**Data to examine**

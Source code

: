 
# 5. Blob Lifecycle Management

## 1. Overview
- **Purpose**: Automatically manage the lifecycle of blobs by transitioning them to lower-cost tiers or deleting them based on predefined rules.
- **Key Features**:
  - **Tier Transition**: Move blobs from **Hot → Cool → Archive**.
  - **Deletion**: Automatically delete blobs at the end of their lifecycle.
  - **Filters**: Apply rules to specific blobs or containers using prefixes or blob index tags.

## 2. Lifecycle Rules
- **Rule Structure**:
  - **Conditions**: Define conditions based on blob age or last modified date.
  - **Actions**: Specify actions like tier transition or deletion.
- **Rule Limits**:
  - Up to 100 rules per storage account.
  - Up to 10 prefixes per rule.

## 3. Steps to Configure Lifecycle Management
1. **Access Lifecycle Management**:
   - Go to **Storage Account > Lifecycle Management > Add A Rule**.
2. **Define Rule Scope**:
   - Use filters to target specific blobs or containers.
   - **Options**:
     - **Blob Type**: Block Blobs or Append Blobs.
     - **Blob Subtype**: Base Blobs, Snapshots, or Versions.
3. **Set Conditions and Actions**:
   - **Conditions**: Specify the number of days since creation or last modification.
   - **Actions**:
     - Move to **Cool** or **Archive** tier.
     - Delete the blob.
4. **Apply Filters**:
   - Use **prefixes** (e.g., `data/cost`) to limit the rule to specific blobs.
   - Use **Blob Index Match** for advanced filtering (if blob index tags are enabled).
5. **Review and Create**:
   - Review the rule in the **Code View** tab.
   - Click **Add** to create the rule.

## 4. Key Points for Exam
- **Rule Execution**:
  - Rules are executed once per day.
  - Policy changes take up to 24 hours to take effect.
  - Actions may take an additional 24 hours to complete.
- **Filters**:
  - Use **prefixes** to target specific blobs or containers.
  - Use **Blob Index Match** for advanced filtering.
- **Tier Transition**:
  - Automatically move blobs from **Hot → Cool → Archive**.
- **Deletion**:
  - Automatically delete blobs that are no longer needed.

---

**Assigned task**
How many lines of the listing contain the word "Apply"? Reply with only the number.

**Exercise answer**
2